Let me start with some comments on tone. The Government have been wrongly accused by many on the Opposition Benches of using inflammatory language on this most important issue, but let me refer to some of the inflammatory language that has been used:
“Let’s face the tough truth—that many people on the doorstep at the last election felt that too often we were for shirkers not workers.”
Those are not the words of any Government Member, but those of the shadow Secretary of State for Work and Pensions, so let us hear no more about tone from Opposition Members.
I thank all 36 hon. Members who have made contributions to the debate. They have shown how passionate they are about this issue, not least my right hon.
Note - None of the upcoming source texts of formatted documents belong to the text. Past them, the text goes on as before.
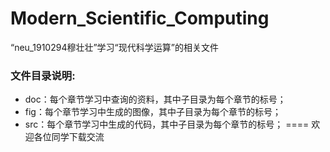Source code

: # Modern_Scientific_Computing
“neu_1910294穆壮壮”学习“现代科学运算”的相关文件
### 文件目录说明:
* doc：每个章节学习中查询的资料，其中子目录为每个章节的标号；
* fig：每个章节学习中生成的图像，其中子目录为每个章节的标号；
* src：每个章节学习中生成的代码，其中子目录为每个章节的标号；
====
欢迎各位同学下载交流
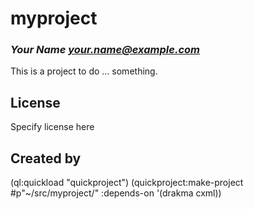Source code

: # myproject
### _Your Name <your.name@example.com>_

This is a project to do ... something.

## License

Specify license here

## Created by

(ql:quickload "quickproject")
(quickproject:make-project #p"~/src/myproject/" :depends-on '(drakma cxml))

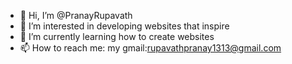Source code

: - 👋 Hi, I’m @PranayRupavath
- 👀 I’m interested in developing websites that inspire 
- 🌱 I’m currently learning how to create websites 
- 📫 How to reach me: my gmail:rupavathpranay1313@gmail.com

<!---
PranayRupavath/PranayRupavath is a ✨ special ✨ repository because its `README.md` (this file) appears on your GitHub profile.
You can click the Preview link to take a look at your changes.
--->

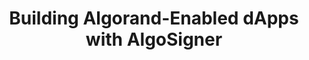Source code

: ---
title: "Building Algorand-Enabled dApps with AlgoSigner"
description: "This video introduces to AlgoSigner, an important non-custodial wallet extension and demos on how it is used, how you can use it and will also show examples of dApps and NFTs. For Developers interested in Algorand technologies. From this video, you will be able to learn about what AlgoSigner is and how you can use it."
type: "course"
category: "EnCode Club,Algorand Integrations,dApps"
difficulty: "Intermediate"
summary: "Introduction and tutorial to AlgoSigner, an extension that you can use"
file_path: ""
image: "https://assets-global.website-files.com/5e39e095596498a8b9624af1/5ffca6e3e0d8ad9231cc2af6_Portfolio-course---final.png"
link: "https://medium.com/encode-club/algorand-educate-building-algorand-enabled-dapps-with-algosigner-video-documentation-cd08f6cf4985"
status: "open"
---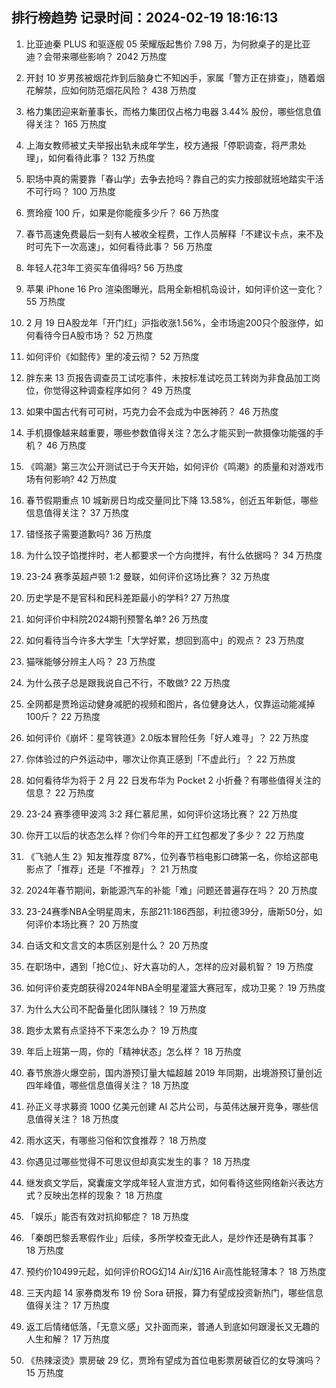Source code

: 
## 排行榜趋势 记录时间：2024-02-19 18:16:13
  
  1. 比亚迪秦 PLUS 和驱逐舰 05 荣耀版起售价 7.98 万，为何掀桌子的是比亚迪？会带来哪些影响？ 2042 万热度
    
  2. 开封 10 岁男孩被烟花炸到后脑身亡不知凶手，家属「警方正在排查」，随着烟花解禁，应如何防范烟花风险？ 438 万热度
    
  3. 格力集团迎来新董事长，而格力集团仅占格力电器 3.44% 股份，哪些信息值得关注？ 165 万热度
    
  4. 上海女教师被丈夫举报出轨未成年学生，校方通报「停职调查，将严肃处理」，如何看待此事？ 132 万热度
    
  5. 职场中真的需要靠「春山学」去争去抢吗？靠自己的实力按部就班地踏实干活不可行吗？ 100 万热度
    
  6. 贾玲瘦 100 斤，如果是你能瘦多少斤？ 66 万热度
    
  7. 春节高速免费最后一刻有人被收全程费，工作人员解释「不建议卡点，来不及时可先下一次高速」，如何看待此事？ 56 万热度
    
  8. 年轻人花3年工资买车值得吗? 56 万热度
    
  9. 苹果 iPhone 16 Pro 渲染图曝光，启用全新相机岛设计，如何评价这一变化？ 55 万热度
    
  10. 2 月 19 日A股龙年「开门红」沪指收涨1.56%，全市场逾200只个股涨停，如何看待今日A股市场？ 52 万热度
    
  11. 如何评价《如懿传》里的凌云彻？ 52 万热度
    
  12. 胖东来 13 页报告调查员工试吃事件，未按标准试吃员工转岗为非食品加工岗位，你觉得这种调查程序如何？ 49 万热度
    
  13. 如果中国古代有可可树，巧克力会不会成为中医神药？ 46 万热度
    
  14. 手机摄像越来越重要，哪些参数值得关注？怎么才能买到一款摄像功能强的手机？ 46 万热度
    
  15. 《鸣潮》第三次公开测试已于今天开始，如何评价《鸣潮》的质量和对游戏市场有何影响? 42 万热度
    
  16. 春节假期重点 10 城新房日均成交量同比下降 13.58%，创近五年新低，哪些信息值得关注？ 37 万热度
    
  17. 错怪孩子需要道歉吗? 36 万热度
    
  18. 为什么饺子馅搅拌时，老人都要求一个方向搅拌，有什么依据吗？ 34 万热度
    
  19. 23-24 赛季英超卢顿 1:2 曼联，如何评价这场比赛？ 32 万热度
    
  20. 历史学是不是官科和民科差距最小的学科? 27 万热度
    
  21. 如何评价中科院2024期刊预警名单? 26 万热度
    
  22. 如何看待当今许多大学生「大学好累，想回到高中」的观点？ 23 万热度
    
  23. 猫咪能够分辨主人吗？ 23 万热度
    
  24. 为什么孩子总是跟我说自己不行，不敢做? 22 万热度
    
  25. 全网都是贾玲运动健身减肥的视频和图片，各位健身达人，仅靠运动能减掉100斤？ 22 万热度
    
  26. 如何评价《崩坏：星穹铁道》2.0版本冒险任务「好人难寻」？ 22 万热度
    
  27. 你体验过的户外运动中，哪次让你真正感到「不虚此行」？ 22 万热度
    
  28. 如何看待华为将于 2 月 22 日发布华为 Pocket 2 小折叠？有哪些值得关注的信息？ 22 万热度
    
  29. 23-24 赛季德甲波鸿 3:2 拜仁慕尼黑，如何评价这场比赛？ 22 万热度
    
  30. 你开工以后的状态怎么样？你们今年的开工红包都发了多少？ 22 万热度
    
  31. 《飞驰人生 2》知友推荐度 87%，位列春节档电影口碑第一名，你给这部电影点了「推荐」还是「不推荐」？ 21 万热度
    
  32. 2024年春节期间，新能源汽车的补能「难」问题还普遍存在吗？ 20 万热度
    
  33. 23-24赛季NBA全明星周末，东部211:186西部，利拉德39分，唐斯50分，如何评价本场比赛？ 20 万热度
    
  34. 白话文和文言文的本质区别是什么？ 20 万热度
    
  35. 在职场中，遇到「抢C位」、好大喜功的人，怎样的应对最机智？ 19 万热度
    
  36. 如何评价麦克朗获得2024年NBA全明星灌篮大赛冠军，成功卫冕？ 19 万热度
    
  37. 为什么大公司不配备量化团队赚钱？ 19 万热度
    
  38. 跑步太累有点坚持不下来怎么办？ 19 万热度
    
  39. 年后上班第一周，你的「精神状态」怎么样？ 18 万热度
    
  40. 春节旅游火爆空前，国内游预订量大幅超越 2019 年同期，出境游预订量创近四年峰值，哪些信息值得关注？ 18 万热度
    
  41. 孙正义寻求募资 1000 亿美元创建 AI 芯片公司，与英伟达展开竞争，哪些信息值得关注？ 18 万热度
    
  42. 雨水这天，有哪些习俗和饮食推荐？ 18 万热度
    
  43. 你遇见过哪些觉得不可思议但却真实发生的事？ 18 万热度
    
  44. 继发疯文学后，窝囊废文学成年轻人宣泄方式，如何看待这些网络新兴表达方式？反映出怎样的现象？ 18 万热度
    
  45. 「娱乐」能否有效对抗抑郁症？ 18 万热度
    
  46. 「秦朗巴黎丢寒假作业」后续，多所学校查无此人，是炒作还是确有其事？ 18 万热度
    
  47. 预约价10499元起，如何评价ROG幻14 Air/幻16 Air高性能轻薄本？ 18 万热度
    
  48. 三天内超 14 家券商发布 19 份 Sora 研报，算力有望成投资新热门，哪些信息值得关注？ 17 万热度
    
  49. 返工后情绪低落，「无意义感」又扑面而来，普通人到底如何跟漫长又无趣的人生和解？ 17 万热度
    
  50. 《热辣滚烫》票房破 29 亿，贾玲有望成为首位电影票房破百亿的女导演吗？ 15 万热度
    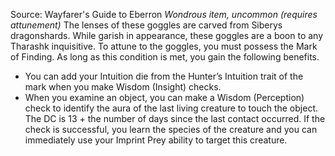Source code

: Source: Wayfarer's Guide to Eberron
*Wondrous item, uncommon (requires attunement)*
The lenses of these goggles are carved from Siberys dragonshards. While garish in appearance, these goggles are a boon to any Tharashk inquisitive. To attune to the goggles, you must possess the Mark of Finding. As long as this condition is met, you gain the following benefits.
* You can add your Intuition die from the Hunter’s Intuition trait of the mark when you make Wisdom (Insight) checks.
* When you examine an object, you can make a Wisdom (Perception) check to identify the aura of the last living creature to touch the object. The DC is 13 + the number of days since the last contact occurred. If the check is successful, you learn the species of the creature and you can immediately use your Imprint Prey ability to target this creature.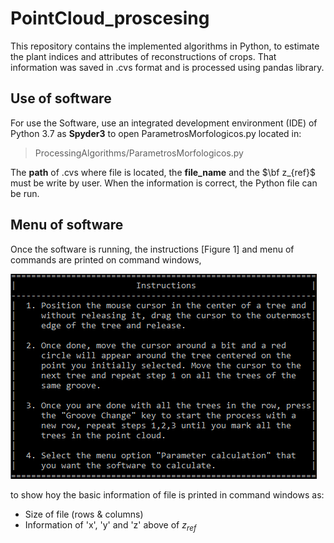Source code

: # PointCloud_proscesing
This repository contains the implemented algorithms in Python, to estimate the plant indices and attributes of reconstructions of crops. That information was saved in .cvs format and is processed using pandas library.
## Use of software
For use the Software, use an integrated development environment (IDE) of Python 3.7 as **Spyder3** to open ParametrosMorfologicos.py located in:
> ProcessingAlgorithms/ParametrosMorfologicos.py

The **path** of .cvs where file is located, the **file_name** and the $\bf z_{ref}$ must be write by user. When the information is correct, the Python file can be run.
## Menu of software
Once the software is running, the instructions [Figure 1] and menu of commands are printed on command windows,

![Figure 1](/Images/Instructions.PNG)

 to show hoy  the basic information of file is printed in command windows as:
- Size of file (rows & columns)
- Information of 'x', 'y' and 'z' above of $z_{ref}$
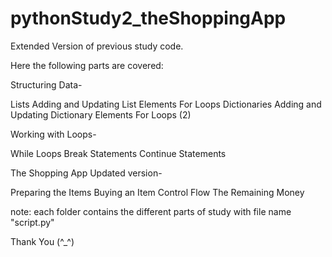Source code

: # pythonStudy2_theShoppingApp
Extended Version of previous study code.


Here the following parts are covered:


Structuring Data-

Lists
Adding and Updating List Elements
For Loops
Dictionaries
Adding and Updating Dictionary Elements
For Loops (2)


Working with Loops-

While Loops
Break Statements
Continue Statements


The Shopping App Updated version-

Preparing the Items
Buying an Item
Control Flow
The Remaining Money

note: each folder contains the different parts of study with file name "script.py"

Thank You
(^_^)

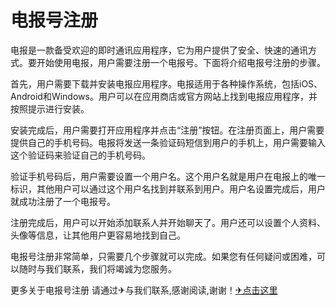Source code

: # 电报号注册

电报是一款备受欢迎的即时通讯应用程序，它为用户提供了安全、快速的通讯方式。要开始使用电报，用户需要注册一个电报号。下面将介绍电报号注册的步骤。

首先，用户需要下载并安装电报应用程序。电报适用于各种操作系统，包括iOS、Android和Windows。用户可以在应用商店或官方网站上找到电报应用程序，并按照提示进行安装。

安装完成后，用户需要打开应用程序并点击“注册”按钮。在注册页面上，用户需要提供自己的手机号码。电报将发送一条验证码短信到用户的手机上，用户需要输入这个验证码来验证自己的手机号码。

验证手机号码后，用户需要设置一个用户名。这个用户名就是用户在电报上的唯一标识，其他用户可以通过这个用户名找到并联系到用户。用户名设置完成后，用户就成功注册了一个电报号。

注册完成后，用户可以开始添加联系人并开始聊天了。用户还可以设置个人资料、头像等信息，让其他用户更容易地找到自己。

电报号注册非常简单，只需要几个步骤就可以完成。如果您有任何疑问或困难，可以随时与我们联系，我们将竭诚为您服务。

更多关于电报号注册 请通过✈与我们联系,感谢阅读,谢谢！[✈点击这里](https://t.me/lm999bot)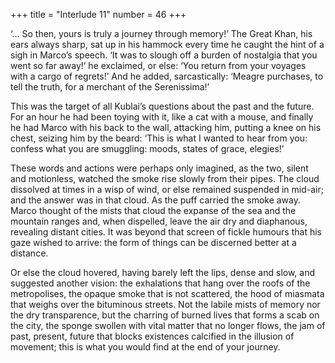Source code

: +++
title = "Interlude 11"
number = 46
+++

‘… So then, yours is truly a journey through memory!’ The Great Khan, his ears always sharp, sat up in his hammock every time he caught the hint of a sigh in Marco’s speech. ‘It was to slough off a burden of nostalgia that you went so far away!’ he exclaimed, or else: ‘You return from your voyages with a cargo of regrets!’ And he added, sarcastically: ‘Meagre purchases, to tell the truth, for a merchant of the Serenissima!’

This was the target of all Kublai’s questions about the past and the future. For an hour he had been toying with it, like a cat with a mouse, and finally he had Marco with his back to the wall, attacking him, putting a knee on his chest, seizing him by the beard: ‘This is what I wanted to hear from you: confess what you are smuggling: moods, states of grace, elegies!’

These words and actions were perhaps only imagined, as the two, silent and motionless, watched the smoke rise slowly from their pipes. The cloud dissolved at times in a wisp of wind, or else remained suspended in mid-air; and the answer was in that cloud. As the puff carried the smoke away. Marco thought of the mists that cloud the expanse of the sea and the mountain ranges and, when dispelled, leave the air dry and diaphanous, revealing distant cities. It was beyond that screen of fickle humours that his gaze wished to arrive: the form of things can be discerned better at a distance.

Or else the cloud hovered, having barely left the lips, dense and slow, and suggested another vision: the exhalations that hang over the roofs of the metropolises, the opaque smoke that is not scattered, the hood of miasmata that weighs over the bituminous streets. Not the labile mists of memory nor the dry transparence, but the charring of burned lives that forms a scab on the city, the sponge swollen with vital matter that no longer flows, the jam of past, present, future that blocks existences calcified in the illusion of movement; this is what you would find at the end of your journey.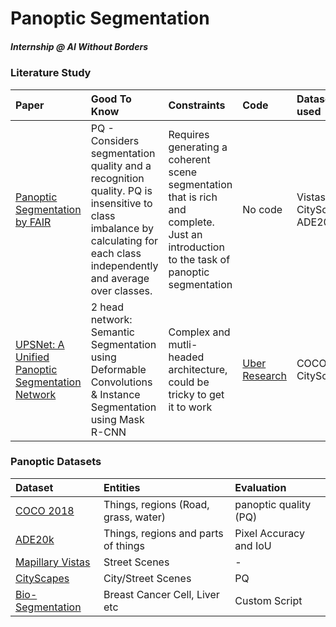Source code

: # Panoptic Segmentation   
##### Internship @ AI Without Borders   


### Literature Study

|  Paper | Good To Know | Constraints | Code | Dataset used |
| :--- | :--- | :--- | :--- | :--- |
|  [Panoptic Segmentation by FAIR](https://arxiv.org/pdf/1801.00868v3.pdf "Panoptic Segmentation by FAIR") | PQ - Considers segmentation quality and a recognition quality. PQ is insensitive to class imbalance by calculating for each class independently and average over classes. | Requires generating a coherent scene segmentation that is rich and complete. Just an introduction to the task of panoptic segmentation | No code | Vistas, CityScapes, ADE20k |
|  [UPSNet: A Unified Panoptic Segmentation Network<br/>](https://arxiv.org/pdf/1901.03784v2.pdf "UPSNet: A Unified Panoptic Segmentation Network<br/>") | 2 head network: Semantic Segmentation using Deformable Convolutions & Instance Segmentation using Mask R-CNN  | Complex and mutli-headed architecture, could be tricky to get it to work | [Uber Research](https://github.com/uber-research/UPSNet "Uber Research") | COCO, CityScapes |


### Panoptic Datasets

|  Dataset | Entities | Evaluation |
| :--- | :--- | :--- |
|  [COCO 2018](http://cocodataset.org/index.htm#panoptic-2018 "COCO 2018") | Things, regions (Road, grass, water) | panoptic quality (PQ) |
|  [ADE20k](https://groups.csail.mit.edu/vision/datasets/ADE20K/ "ADE20k") | Things, regions and parts of things | Pixel Accuracy and IoU |
|  [Mapillary Vistas](https://www.mapillary.com/dataset/vistas "Mapillary Vistas") | Street Scenes | - |
|  [CityScapes](https://www.cityscapes-dataset.com/benchmarks/#panoptic-scene-labeling-task "CityScapes") | City/Street Scenes | PQ |
|  [Bio-Segmentation](https://bioimage.ucsb.edu/research/bio-segmentation "Bio-Segmentation") | Breast Cancer Cell, Liver etc<br/> | Custom Script |
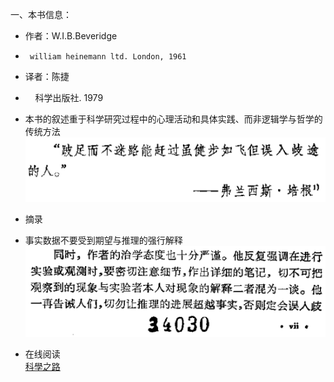 一、本书信息：  
* 作者：W.I.B.Beveridge  
*      william heinemann ltd. London, 1961  
* 译者：陈捷  
*      科学出版社. 1979  

* 本书的叙述重于科学研究过程中的心理活动和具体实践、而非逻辑学与哲学的传统方法  
![photo](/books/2018040607-The-Art-of-Scientific-Investigation/photo/001.png)

* 摘录  
* 事实数据不要受到期望与推理的强行解释  
![photo](/books/2018040607-The-Art-of-Scientific-Investigation/photo/002.png)

* 在线阅读  
[科學之路](http://juang.bst.ntu.edu.tw/art%20science/ASI0.htm#Contents)
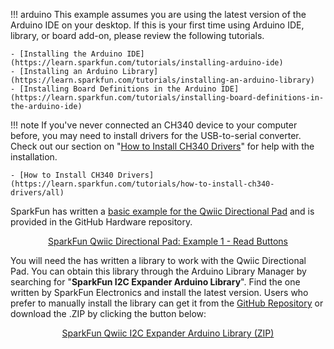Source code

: 
!!! arduino
    This example assumes you are using the latest version of the Arduino IDE on your desktop. If this is your first time using Arduino IDE, library, or board add-on, please review the following tutorials.

    - [Installing the Arduino IDE](https://learn.sparkfun.com/tutorials/installing-arduino-ide)
    - [Installing an Arduino Library](https://learn.sparkfun.com/tutorials/installing-an-arduino-library)
    - [Installing Board Definitions in the Arduino IDE](https://learn.sparkfun.com/tutorials/installing-board-definitions-in-the-arduino-ide)

!!! note
    If you've never connected an CH340 device to your computer before, you may need to install drivers for the USB-to-serial converter. Check out our section on "[How to Install CH340 Drivers](https://learn.sparkfun.com/tutorials/how-to-install-ch340-drivers)" for help with the installation.

    - [How to Install CH340 Drivers](https://learn.sparkfun.com/tutorials/how-to-install-ch340-drivers/all)

SparkFun has written a [basic example for the Qwiic Directional Pad](https://github.com/sparkfun/SparkFun_Qwiic_Directional_Pad/blob/main/Firmware/Example1-ReadButtons/Example1-ReadButtons.ino) and is provided in the GitHub Hardware repository.

<div style="text-align: center">
    <a href="https://github.com/sparkfun/SparkFun_Qwiic_Directional_Pad/blob/main/Firmware/Example1-ReadButtons/Example1-ReadButtons.ino" class="md-button">SparkFun Qwiic Directional Pad: Example 1 - Read Buttons</a>
</div>


You will need the has written a library to work with the Qwiic Directional Pad. You can obtain this library through the Arduino Library Manager by searching for "**SparkFun I2C Expander Arduino Library**". Find the one written by SparkFun Electronics and install the latest version. Users who prefer to manually install the library can get it from the [GitHub Repository](https://github.com/sparkfun/SparkFun_I2C_Expander_Arduino_Library) or download the .ZIP by clicking the button below:

<div style="text-align: center">
    <a href="https://github.com/sparkfun/SparkFun_I2C_Expander_Arduino_Library/archive/refs/heads/main.zip" class="md-button">SparkFun Qwiic I2C Expander Arduino Library (ZIP)</a>
</div>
Friend the Secretary of State Work and Pensions, who has devoted nearly a decade of his career to this important matter. While he was chairing the Centre for Social Justice and looking for ways to lift the poorest out of poverty, the Opposition spokesperson, the right hon. Member for Birmingham, Hodge Hill (Mr Byrne), was at the Treasury, dishing out money like there was no tomorrow. I therefore find it quite bizarre that he, the man who so eloquently summed up the economic legacy in another quote of his—
“I’m afraid to tell you there’s no money left”—
has told us from the Opposition Dispatch Box how to spend even more. He has told us to commit more money to public spending—money he knows we do not have.
Spending money is something that the right hon. Gentleman and the Opposition have an excellent record on. In the decade before the financial crisis and despite a growing economy, welfare spending increased by 20% and has continued to rise from 11% of gross domestic product in 2008 to more than 13% by 2012.